Imaging speed: 4Pi-microscopy has recently been implemented as a fast CCD-based, beam scanning, multifocal multiphoton microscope (MMM) [19], so that image acquisition time was cut down to about 1 second/ slice. In addition the method was refined for later immersion. As a result, this microscopy technique delivered for the first time 3D-images of live cells in the 100 nm range [6].
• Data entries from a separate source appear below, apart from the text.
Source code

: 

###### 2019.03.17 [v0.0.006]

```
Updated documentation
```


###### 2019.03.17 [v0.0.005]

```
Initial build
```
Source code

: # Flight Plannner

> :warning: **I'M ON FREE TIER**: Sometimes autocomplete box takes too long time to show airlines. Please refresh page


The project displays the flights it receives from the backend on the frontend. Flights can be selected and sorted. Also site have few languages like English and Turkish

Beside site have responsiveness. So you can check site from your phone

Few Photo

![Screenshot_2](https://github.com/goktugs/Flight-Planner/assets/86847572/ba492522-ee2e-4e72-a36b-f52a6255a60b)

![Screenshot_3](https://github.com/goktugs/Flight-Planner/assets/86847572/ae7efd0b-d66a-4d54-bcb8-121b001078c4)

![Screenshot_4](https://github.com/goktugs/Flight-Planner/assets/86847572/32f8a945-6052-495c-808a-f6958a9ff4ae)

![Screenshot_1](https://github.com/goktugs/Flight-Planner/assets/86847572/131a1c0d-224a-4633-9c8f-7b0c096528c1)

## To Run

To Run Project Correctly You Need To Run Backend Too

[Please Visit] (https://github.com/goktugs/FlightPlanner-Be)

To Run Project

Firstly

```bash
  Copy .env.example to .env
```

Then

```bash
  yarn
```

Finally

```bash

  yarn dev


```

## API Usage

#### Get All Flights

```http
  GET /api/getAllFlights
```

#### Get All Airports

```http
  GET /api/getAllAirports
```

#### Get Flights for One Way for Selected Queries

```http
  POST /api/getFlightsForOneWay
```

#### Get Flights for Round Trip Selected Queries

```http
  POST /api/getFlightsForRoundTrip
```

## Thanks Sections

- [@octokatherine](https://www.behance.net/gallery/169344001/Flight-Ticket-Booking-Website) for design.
Applications: The animated graphic shows a surface reconstructed 3D-image of the GFP-tagged mitochondrial matrix of a live budding yeast cell. Live cell 4Pi-imaging allowed us to study the influence of selected mitochondrial proteins on mitochondrial morphology [6].

 
[4]
Hell, S. W. and E. H. K. Stelzer (1992). "Fundamental improvement of resolution with a 4Pi-confocal fluorescence microscope using two-photon excitation." Opt. Commun. 93: 277-282.
[6]
Egner, A., S. Jakobs and S. W. Hell (2002). "Fast 100-nm resolution 3D-microscope reveals structural plasticity of mitochondria in live yeast." Proc. Natl. Acad. Sci. USA 99: 3370-3375.
[12]
Hell, S. Europäisches Patent EP 0 491 281 B1 (18.12.1990) "Doppelkonfokales Rastermikroskop".
[13]
Hell, S. W. and E. H. K. Stelzer (1992). "Properties of a 4Pi-confocal fluorescence microscope." J. Opt. Soc. Am. A 9: 2159-2166.
[14]
Hell, S. W., S. Lindek, C. Cremer and E. H. K. Stelzer (1994). "Measurement of the 4Pi-confocal point spread function proves 75 nm resolution." Appl. Phys. Lett. 64(11): 1335-1338.
[15]
Nagorni, M. and S. W. Hell (2001). "Coherent use of opposing lenses for axial resolution increase in fluorescence microscopy. I. Comparative study of concepts." J. Opt. Soc. Am. A 18(1): 36-48.
[16]
Nagorni, M. and S. W. Hell (1998). "4Pi-confocal microscopy provides three-dimensional images of the microtubule network with 100- to 150-nm resolution." J. Struct. Biol. 123: 236-247.
[17]
Hell, S. W., M. Schrader and H. T. M. van der Voort (1997). "Far-field fluorescence microscopy with resolution in the 100 nm range." J. Microsc. 187(1): 1-7.
[18]
Nagorni, M. and S. W. Hell (2001). "Coherent use of opposing lenses for axial resolution increase in fluorescence microscopy. II. Power and limitation of nonlinear image restoration." J. Opt. Soc. Am. A 18(1): 49-54.
[19]
Bewersdorf, J., R. Pick and S. W. Hell (1998). "Multifocal Multiphoton Microscopy." Opt. Lett. 23(9): 655-657.